Un rayon de soleil dansa sur le sol, dans une diagonale qui traversait la pièce. Léane aurait préféré une tempête, un ciel noir, la neige. Comment le soleil pouvait-il se montrer alors que sa fille était morte ? Comment des gens allaient-ils pouvoir rire, s’offrir des cadeaux d’ici à quelques heures alors qu’elle serait face au néant, dans ce trou où plus rien ne brillait ? Tel était le prix de la vérité. Savoir, c’était arrêter de mourir à petit feu, mais ça vous mettait devant le miroir dégueulasse de votre propre existence. Comme avec Barbara.
Léane n’arrivait pas à comprendre.
— Et… Et Andy Jeanson, là-dedans ?
Vic prit les devants :
— Nous sommes en relation avec l’équipe qui suit ce dossier. Moi-même je le connais très bien…
Il préféra ne pas parler de son rapport avec le tueur, ni révéler que c’était lui qui avait compté les cheveux, ni évoquer l’énigme que Jeanson lui avait soumise. Hormis une poignée d’enquêteurs, personne n’était au courant.

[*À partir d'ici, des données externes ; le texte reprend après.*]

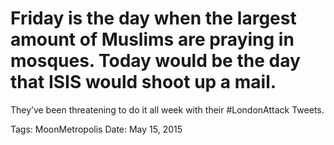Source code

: # Friday is the day when the largest amount of Muslims are praying in mosques. Today would be the day that ISIS would shoot up a mail.
They’ve been threatening to do it all week with their #LondonAttack Tweets.

Tags: MoonMetropolis
Date: May 15, 2015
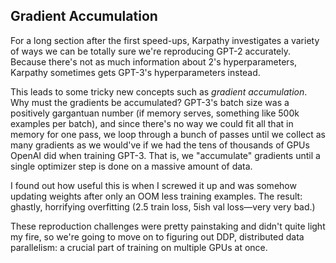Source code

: ## Gradient Accumulation

For a long section after the first speed-ups, Karpathy investigates a variety of ways we can be totally sure we're reproducing GPT-2 accurately. Because there's not as much information about 2's hyperparameters, Karpathy sometimes gets GPT-3's hyperparameters instead.

This leads to some tricky new concepts such as _gradient accumulation_. Why must the gradients be accumulated? GPT-3's batch size was a positively gargantuan number (if memory serves, something like 500k examples per batch), and since there's no way we could fit all that in memory for one pass, we loop through a bunch of passes until we collect as many gradients as we would've if we had the tens of thousands of GPUs OpenAI did when training GPT-3. That is, we "accumulate" gradients until a single optimizer step is done on a massive amount of data.

I found out how useful this is when I screwed it up and was somehow updating weights after only an OOM less training examples. The result: ghastly, horrifying overfitting (2.5 train loss, 5ish val loss—very very bad.)

These reproduction challenges were pretty painstaking and didn't quite light my fire, so we're going to move on to figuring out DDP, distributed data parallelism: a crucial part of training on multiple GPUs at once.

— … Il est désormais évident que Jeanson a menti au sujet de votre fille, qu’elle n’a jamais fait partie de ses victimes. Même s’il l’affirme, il ne pourra pas livrer l’emplacement de l’endroit où il l’a enterrée, puisqu’il n’existe pas. On doit comprendre pourquoi il a menti et revendiqué ce meurtre. C’est une donnée importante à ne pas négliger. En tout cas, bien que les deux affaires semblent, je dis bien « semblent », indépendantes, on a tout de même une partie de notre équipe qui fouille le passé des deux hommes, afin de vérifier s’il n’existe pas de connexion. On ne voudrait pas passer à côté de quelque chose.
Vadim prit le relais :
— Jeanson a le profil d’un narcissique qui se vante de ses exploits depuis le début. Peut-être qu’endosser le crime de votre fille n’a fait que flatter son ego et, en même temps, le plonger dans un nouveau problème de logique insoluble : qui s’était payé l’audace d’envoyer la mèche de cheveux à sa place ?
— Qui a envoyé cette mèche ?
— On ne sait pas, mais c’est évidemment une piste d’investigation sérieuse qui s’ouvre à nous. Quelqu’un au courant du mode opératoire de Jeanson, c’est certain. Si des éléments ont fuité à l’époque, l’histoire des cinq cent douze cheveux n’était pas connue du grand public. L’expéditeur est peut-être une personne qui, à un moment ou un autre, a eu accès à l’information et a décidé de vous faire du mal.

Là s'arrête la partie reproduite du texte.